_INSTRUCTIONS TO FOLLOW_. Search the records for the word "segundo" and copy each line in which it appears.
*** INPUT RECORDS ***
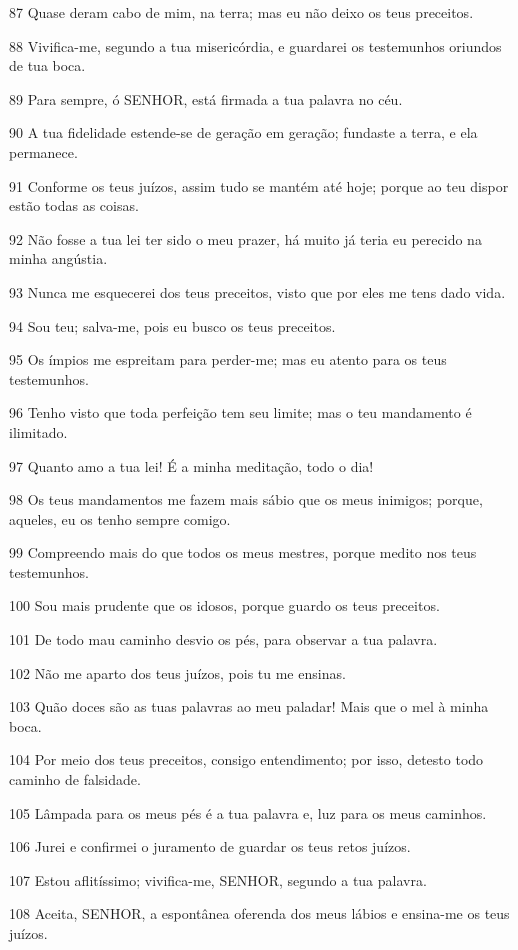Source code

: \par 87 Quase deram cabo de mim, na terra; mas eu não deixo os teus preceitos.
\par 88 Vivifica-me, segundo a tua misericórdia, e guardarei os testemunhos oriundos de tua boca.
\par 89 Para sempre, ó SENHOR, está firmada a tua palavra no céu.
\par 90 A tua fidelidade estende-se de geração em geração; fundaste a terra, e ela permanece.
\par 91 Conforme os teus juízos, assim tudo se mantém até hoje; porque ao teu dispor estão todas as coisas.
\par 92 Não fosse a tua lei ter sido o meu prazer, há muito já teria eu perecido na minha angústia.
\par 93 Nunca me esquecerei dos teus preceitos, visto que por eles me tens dado vida.
\par 94 Sou teu; salva-me, pois eu busco os teus preceitos.
\par 95 Os ímpios me espreitam para perder-me; mas eu atento para os teus testemunhos.
\par 96 Tenho visto que toda perfeição tem seu limite; mas o teu mandamento é ilimitado.
\par 97 Quanto amo a tua lei! É a minha meditação, todo o dia!
\par 98 Os teus mandamentos me fazem mais sábio que os meus inimigos; porque, aqueles, eu os tenho sempre comigo.
\par 99 Compreendo mais do que todos os meus mestres, porque medito nos teus testemunhos.
\par 100 Sou mais prudente que os idosos, porque guardo os teus preceitos.
\par 101 De todo mau caminho desvio os pés, para observar a tua palavra.
\par 102 Não me aparto dos teus juízos, pois tu me ensinas.
\par 103 Quão doces são as tuas palavras ao meu paladar! Mais que o mel à minha boca.
\par 104 Por meio dos teus preceitos, consigo entendimento; por isso, detesto todo caminho de falsidade.
\par 105 Lâmpada para os meus pés é a tua palavra e, luz para os meus caminhos.
\par 106 Jurei e confirmei o juramento de guardar os teus retos juízos.
\par 107 Estou aflitíssimo; vivifica-me, SENHOR, segundo a tua palavra.
\par 108 Aceita, SENHOR, a espontânea oferenda dos meus lábios e ensina-me os teus juízos.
*** End of INPUT RECORDS ***
_OUTPUT FOR THIS EXERCISE_.
\par 88 Vivifica-me, segundo a tua misericórdia, e guardarei os testemunhos oriundos de tua boca.
\par 107 Estou aflitíssimo; vivifica-me, SENHOR, segundo a tua palavra.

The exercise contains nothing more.